» **Given data**:
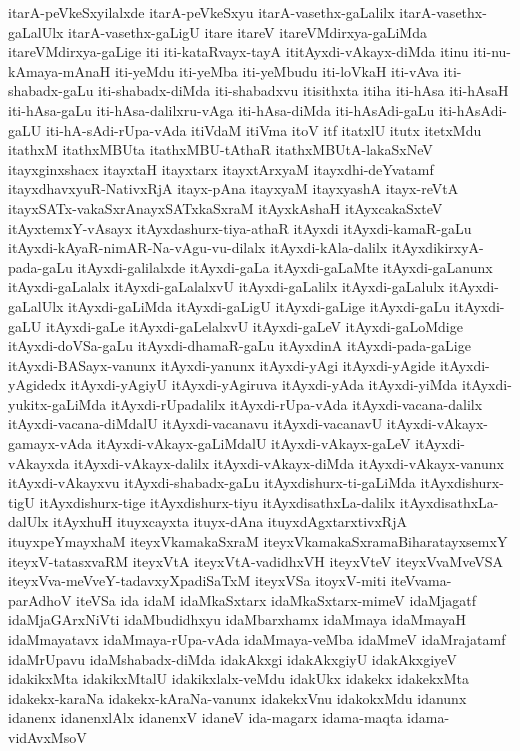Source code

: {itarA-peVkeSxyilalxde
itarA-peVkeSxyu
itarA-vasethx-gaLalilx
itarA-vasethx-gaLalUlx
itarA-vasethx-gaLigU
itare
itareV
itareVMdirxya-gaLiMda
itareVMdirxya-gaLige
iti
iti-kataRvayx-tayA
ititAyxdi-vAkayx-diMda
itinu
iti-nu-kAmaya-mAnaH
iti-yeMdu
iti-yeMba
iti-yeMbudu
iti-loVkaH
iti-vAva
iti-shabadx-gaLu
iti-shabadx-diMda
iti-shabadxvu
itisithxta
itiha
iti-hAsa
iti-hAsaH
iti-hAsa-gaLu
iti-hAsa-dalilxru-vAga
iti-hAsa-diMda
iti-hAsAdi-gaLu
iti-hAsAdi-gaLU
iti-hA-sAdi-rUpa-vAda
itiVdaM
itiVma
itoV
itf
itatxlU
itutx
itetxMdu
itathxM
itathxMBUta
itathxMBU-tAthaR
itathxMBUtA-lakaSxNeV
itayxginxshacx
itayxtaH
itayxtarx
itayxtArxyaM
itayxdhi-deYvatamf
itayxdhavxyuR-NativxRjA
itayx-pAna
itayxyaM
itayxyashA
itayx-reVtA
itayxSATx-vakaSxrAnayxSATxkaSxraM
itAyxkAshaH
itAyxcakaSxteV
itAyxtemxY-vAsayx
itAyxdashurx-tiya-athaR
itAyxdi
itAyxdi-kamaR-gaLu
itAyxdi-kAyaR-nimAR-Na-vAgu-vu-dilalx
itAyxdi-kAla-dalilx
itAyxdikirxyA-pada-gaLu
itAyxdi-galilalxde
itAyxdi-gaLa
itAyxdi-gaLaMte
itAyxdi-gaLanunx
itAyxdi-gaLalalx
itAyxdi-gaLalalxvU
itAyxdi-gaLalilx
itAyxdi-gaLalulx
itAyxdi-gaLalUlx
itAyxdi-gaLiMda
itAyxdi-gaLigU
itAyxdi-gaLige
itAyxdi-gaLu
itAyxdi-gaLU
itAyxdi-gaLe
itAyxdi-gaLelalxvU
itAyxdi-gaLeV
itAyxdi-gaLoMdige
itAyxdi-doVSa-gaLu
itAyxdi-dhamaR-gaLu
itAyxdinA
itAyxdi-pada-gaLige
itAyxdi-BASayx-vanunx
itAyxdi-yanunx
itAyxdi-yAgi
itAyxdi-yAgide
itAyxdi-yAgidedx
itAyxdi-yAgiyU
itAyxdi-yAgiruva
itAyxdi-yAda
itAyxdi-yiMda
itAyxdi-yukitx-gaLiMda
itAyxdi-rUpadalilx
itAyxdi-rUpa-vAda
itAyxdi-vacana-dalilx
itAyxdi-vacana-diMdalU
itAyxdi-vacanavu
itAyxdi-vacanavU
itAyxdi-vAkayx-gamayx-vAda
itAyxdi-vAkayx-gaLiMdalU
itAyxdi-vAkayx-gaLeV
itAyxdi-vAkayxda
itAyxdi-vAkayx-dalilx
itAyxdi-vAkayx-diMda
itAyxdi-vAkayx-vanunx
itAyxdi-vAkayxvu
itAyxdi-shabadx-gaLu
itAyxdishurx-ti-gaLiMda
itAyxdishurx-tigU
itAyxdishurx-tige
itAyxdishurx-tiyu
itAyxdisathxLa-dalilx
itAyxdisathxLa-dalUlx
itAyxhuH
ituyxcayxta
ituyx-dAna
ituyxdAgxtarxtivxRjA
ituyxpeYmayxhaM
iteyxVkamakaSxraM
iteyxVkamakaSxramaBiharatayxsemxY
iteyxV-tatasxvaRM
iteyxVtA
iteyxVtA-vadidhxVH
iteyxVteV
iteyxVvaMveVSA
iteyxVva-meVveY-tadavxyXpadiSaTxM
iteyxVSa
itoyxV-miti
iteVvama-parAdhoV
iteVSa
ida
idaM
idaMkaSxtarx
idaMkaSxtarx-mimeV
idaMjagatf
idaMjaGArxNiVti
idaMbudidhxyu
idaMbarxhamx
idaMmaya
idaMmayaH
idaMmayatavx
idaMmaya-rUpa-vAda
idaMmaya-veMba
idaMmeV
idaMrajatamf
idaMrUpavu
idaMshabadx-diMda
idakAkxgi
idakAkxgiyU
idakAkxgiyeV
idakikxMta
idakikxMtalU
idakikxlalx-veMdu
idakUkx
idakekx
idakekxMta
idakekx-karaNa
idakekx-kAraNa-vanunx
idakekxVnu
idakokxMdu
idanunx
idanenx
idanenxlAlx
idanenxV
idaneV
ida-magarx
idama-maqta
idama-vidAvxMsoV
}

...

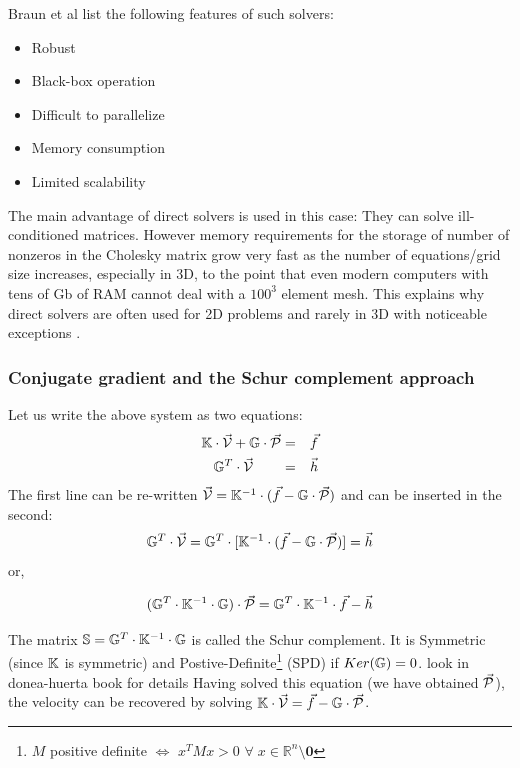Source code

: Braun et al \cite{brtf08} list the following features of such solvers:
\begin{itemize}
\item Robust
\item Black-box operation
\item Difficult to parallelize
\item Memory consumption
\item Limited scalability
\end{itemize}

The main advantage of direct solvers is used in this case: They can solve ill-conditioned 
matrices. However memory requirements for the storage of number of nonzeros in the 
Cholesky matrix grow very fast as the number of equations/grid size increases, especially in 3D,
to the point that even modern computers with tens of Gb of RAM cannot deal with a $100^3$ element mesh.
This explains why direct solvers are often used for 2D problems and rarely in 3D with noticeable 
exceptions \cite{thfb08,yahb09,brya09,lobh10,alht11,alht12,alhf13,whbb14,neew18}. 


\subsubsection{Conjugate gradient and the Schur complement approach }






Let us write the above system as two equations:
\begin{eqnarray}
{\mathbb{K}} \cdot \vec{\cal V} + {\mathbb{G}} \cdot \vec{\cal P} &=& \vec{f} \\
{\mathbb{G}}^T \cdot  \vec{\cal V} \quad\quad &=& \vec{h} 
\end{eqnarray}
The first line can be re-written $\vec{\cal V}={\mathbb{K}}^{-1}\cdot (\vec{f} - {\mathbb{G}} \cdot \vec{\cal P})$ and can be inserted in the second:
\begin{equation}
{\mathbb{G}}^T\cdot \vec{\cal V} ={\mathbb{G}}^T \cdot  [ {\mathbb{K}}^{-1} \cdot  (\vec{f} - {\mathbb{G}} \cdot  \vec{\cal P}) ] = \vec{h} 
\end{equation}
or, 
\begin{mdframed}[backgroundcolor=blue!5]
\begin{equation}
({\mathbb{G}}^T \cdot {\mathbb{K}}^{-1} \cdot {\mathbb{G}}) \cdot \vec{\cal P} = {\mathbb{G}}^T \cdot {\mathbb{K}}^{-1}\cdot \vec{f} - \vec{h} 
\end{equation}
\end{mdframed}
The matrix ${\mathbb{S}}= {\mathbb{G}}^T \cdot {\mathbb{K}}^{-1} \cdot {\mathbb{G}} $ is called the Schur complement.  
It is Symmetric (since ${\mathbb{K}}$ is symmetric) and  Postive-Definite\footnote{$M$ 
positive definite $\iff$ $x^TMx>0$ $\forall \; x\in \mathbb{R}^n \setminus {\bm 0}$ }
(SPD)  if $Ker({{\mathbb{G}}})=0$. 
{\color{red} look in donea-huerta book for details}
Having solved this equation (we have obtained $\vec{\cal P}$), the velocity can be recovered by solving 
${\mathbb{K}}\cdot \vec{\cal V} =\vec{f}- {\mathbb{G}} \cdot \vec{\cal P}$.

--

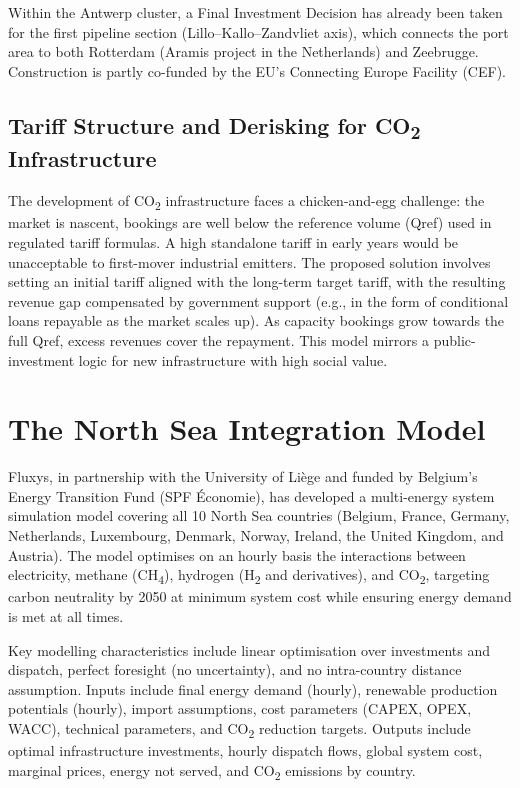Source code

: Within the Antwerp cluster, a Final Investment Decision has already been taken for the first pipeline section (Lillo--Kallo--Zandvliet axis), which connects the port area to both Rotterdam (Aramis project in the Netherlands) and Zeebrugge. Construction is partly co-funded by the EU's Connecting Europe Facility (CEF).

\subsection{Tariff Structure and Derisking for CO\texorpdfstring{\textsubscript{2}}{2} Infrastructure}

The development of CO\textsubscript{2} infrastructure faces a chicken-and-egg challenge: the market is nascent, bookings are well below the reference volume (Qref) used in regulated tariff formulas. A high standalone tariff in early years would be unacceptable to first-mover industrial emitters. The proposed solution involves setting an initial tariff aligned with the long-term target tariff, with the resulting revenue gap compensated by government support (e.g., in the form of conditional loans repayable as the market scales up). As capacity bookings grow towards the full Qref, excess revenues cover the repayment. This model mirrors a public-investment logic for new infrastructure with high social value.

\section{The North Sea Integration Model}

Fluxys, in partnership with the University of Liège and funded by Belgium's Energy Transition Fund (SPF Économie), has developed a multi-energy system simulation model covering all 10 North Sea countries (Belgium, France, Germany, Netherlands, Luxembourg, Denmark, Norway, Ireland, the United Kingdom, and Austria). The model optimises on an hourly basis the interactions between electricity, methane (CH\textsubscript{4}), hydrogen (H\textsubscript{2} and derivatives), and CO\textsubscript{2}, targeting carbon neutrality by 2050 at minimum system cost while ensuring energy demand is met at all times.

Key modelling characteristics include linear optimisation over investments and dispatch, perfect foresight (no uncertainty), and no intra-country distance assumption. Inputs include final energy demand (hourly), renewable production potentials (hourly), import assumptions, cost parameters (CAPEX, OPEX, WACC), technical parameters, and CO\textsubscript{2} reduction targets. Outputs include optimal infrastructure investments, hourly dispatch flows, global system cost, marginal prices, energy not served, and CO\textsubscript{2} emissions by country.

» **Exercise objective**:
Work out the number of lines in the records that contain the string "Schur". Nothing but that number should be sent back.

» **Result for this task**:
2